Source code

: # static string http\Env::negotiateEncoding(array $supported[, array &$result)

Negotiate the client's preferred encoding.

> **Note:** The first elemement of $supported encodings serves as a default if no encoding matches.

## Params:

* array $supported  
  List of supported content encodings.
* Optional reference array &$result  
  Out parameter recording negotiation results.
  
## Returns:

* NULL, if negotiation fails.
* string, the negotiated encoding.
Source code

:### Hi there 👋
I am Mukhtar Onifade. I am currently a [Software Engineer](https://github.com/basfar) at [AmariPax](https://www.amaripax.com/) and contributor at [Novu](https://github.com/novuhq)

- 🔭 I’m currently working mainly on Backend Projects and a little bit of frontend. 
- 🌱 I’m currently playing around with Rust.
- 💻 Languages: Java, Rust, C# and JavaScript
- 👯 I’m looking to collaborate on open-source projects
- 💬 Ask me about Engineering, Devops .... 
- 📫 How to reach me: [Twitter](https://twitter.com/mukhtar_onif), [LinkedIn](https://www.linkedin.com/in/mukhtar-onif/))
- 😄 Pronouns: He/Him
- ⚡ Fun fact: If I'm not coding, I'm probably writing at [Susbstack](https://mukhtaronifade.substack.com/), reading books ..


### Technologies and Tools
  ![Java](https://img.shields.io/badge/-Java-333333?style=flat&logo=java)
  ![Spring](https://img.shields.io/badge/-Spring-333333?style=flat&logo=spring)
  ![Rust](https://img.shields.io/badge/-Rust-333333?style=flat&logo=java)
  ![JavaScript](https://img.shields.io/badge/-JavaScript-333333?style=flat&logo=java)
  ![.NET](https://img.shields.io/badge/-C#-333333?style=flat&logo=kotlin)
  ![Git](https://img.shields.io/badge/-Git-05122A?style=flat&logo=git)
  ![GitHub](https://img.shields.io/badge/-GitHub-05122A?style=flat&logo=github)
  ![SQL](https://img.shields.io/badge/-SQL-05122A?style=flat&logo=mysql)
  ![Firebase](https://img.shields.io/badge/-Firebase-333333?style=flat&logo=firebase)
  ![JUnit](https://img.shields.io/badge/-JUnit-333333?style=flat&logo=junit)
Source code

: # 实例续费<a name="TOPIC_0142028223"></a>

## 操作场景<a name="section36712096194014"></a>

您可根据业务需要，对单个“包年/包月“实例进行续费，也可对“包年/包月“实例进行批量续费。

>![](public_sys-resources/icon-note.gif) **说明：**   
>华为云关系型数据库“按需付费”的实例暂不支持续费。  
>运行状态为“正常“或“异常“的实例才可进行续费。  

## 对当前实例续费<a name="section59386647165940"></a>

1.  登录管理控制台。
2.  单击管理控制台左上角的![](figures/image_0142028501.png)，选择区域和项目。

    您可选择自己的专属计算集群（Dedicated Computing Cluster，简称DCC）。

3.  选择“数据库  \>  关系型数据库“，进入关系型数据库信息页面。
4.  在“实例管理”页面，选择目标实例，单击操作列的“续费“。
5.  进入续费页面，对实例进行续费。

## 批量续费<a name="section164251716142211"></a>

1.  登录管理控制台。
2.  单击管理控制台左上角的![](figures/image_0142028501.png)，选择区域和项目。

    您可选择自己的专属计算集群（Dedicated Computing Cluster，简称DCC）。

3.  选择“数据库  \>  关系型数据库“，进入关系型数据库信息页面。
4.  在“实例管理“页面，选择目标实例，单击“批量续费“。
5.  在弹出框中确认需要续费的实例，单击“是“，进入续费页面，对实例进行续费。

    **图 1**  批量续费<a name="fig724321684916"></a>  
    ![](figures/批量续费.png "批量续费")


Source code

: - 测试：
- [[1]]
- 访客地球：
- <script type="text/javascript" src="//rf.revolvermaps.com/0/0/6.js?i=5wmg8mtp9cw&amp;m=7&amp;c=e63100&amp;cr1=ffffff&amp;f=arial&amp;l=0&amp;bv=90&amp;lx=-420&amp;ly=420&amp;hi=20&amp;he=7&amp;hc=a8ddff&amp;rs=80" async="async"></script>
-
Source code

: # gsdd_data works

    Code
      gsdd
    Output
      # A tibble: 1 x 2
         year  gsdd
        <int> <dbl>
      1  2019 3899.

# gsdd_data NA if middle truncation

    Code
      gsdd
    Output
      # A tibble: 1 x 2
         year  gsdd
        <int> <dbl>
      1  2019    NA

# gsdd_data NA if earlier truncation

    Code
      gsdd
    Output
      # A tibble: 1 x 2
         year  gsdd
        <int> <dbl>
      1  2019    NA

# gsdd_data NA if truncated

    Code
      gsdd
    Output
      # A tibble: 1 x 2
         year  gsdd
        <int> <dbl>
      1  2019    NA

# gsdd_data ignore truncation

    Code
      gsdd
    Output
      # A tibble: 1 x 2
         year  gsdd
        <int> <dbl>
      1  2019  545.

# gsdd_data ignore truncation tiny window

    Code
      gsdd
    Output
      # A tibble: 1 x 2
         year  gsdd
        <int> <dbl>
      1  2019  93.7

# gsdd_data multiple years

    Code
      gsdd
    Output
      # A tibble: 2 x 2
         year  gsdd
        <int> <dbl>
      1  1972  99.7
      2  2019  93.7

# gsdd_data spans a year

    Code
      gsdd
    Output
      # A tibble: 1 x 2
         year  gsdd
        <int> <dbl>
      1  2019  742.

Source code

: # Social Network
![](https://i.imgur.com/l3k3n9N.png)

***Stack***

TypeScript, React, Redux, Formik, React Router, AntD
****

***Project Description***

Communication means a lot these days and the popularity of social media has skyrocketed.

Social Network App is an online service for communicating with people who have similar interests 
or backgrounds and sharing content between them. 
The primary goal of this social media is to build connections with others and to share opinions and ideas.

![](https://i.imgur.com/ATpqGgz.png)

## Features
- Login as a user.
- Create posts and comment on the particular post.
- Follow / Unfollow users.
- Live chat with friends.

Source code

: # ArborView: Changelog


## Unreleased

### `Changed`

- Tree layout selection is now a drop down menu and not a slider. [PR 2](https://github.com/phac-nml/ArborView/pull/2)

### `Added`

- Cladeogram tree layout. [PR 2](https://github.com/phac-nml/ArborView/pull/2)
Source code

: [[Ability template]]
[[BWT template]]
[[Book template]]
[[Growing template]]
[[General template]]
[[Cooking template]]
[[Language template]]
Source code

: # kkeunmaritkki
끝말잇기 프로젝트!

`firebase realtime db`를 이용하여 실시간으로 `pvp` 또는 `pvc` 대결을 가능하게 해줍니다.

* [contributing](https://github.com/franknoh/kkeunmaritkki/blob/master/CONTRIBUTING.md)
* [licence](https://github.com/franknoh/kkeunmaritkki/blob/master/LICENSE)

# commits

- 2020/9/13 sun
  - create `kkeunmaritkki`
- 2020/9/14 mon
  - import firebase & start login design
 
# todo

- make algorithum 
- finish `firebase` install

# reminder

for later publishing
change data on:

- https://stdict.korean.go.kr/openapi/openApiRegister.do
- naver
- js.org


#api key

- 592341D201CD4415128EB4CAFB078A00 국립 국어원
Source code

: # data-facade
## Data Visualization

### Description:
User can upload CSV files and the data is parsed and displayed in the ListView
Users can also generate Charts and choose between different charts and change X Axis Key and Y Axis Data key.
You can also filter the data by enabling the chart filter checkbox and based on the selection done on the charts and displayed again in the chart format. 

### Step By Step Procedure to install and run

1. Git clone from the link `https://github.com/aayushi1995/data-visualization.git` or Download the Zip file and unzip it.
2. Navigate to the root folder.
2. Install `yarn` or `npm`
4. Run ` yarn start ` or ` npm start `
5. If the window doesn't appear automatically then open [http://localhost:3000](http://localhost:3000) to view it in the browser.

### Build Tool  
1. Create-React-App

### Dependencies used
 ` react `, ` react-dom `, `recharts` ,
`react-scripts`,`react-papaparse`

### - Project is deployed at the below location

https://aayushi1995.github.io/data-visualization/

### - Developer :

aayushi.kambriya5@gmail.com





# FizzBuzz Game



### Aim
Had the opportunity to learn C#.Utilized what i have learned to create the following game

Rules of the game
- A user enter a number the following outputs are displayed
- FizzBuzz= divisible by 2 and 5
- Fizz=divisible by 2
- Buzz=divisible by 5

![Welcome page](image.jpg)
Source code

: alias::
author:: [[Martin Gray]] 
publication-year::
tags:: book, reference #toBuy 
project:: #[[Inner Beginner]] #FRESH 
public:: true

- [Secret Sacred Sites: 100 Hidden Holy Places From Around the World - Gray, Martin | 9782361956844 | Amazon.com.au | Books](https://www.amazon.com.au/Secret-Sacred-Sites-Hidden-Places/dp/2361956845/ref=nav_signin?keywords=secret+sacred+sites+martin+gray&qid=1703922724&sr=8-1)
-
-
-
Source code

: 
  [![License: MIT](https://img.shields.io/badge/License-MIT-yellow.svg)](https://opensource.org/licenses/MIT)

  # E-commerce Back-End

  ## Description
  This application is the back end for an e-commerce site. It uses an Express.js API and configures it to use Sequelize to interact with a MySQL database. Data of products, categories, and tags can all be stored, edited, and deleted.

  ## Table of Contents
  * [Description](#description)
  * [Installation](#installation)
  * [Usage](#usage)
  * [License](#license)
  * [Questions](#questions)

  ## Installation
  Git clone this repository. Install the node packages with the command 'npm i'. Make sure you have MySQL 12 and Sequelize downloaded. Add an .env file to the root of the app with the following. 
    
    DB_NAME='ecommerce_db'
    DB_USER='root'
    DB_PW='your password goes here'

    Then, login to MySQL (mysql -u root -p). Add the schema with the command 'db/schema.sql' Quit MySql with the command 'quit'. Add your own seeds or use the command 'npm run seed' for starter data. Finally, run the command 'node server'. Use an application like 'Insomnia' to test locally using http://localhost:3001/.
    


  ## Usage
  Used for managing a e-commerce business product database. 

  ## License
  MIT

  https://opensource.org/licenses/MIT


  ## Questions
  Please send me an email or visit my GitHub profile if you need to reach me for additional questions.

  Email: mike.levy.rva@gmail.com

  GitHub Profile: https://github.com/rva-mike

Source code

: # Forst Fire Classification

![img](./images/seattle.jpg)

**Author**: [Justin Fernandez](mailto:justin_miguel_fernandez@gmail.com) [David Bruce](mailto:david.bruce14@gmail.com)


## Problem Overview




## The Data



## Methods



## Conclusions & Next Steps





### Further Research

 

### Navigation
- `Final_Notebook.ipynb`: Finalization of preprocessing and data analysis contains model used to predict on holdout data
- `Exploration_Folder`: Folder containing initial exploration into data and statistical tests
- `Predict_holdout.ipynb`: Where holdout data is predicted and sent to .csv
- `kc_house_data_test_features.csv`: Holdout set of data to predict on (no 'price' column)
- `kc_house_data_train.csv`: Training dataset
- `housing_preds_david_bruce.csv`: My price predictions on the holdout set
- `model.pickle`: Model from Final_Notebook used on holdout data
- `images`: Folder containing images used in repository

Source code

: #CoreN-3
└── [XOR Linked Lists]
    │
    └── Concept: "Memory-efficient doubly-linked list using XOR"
—————
ASSIGNMENT:
Pull out every line of the records above that contains the word "blob".

ANSWER TO THE PROBLEM:
* [contributing](https://github.com/franknoh/kkeunmaritkki/blob/master/CONTRIBUTING.md)
* [licence](https://github.com/franknoh/kkeunmaritkki/blob/master/LICENSE)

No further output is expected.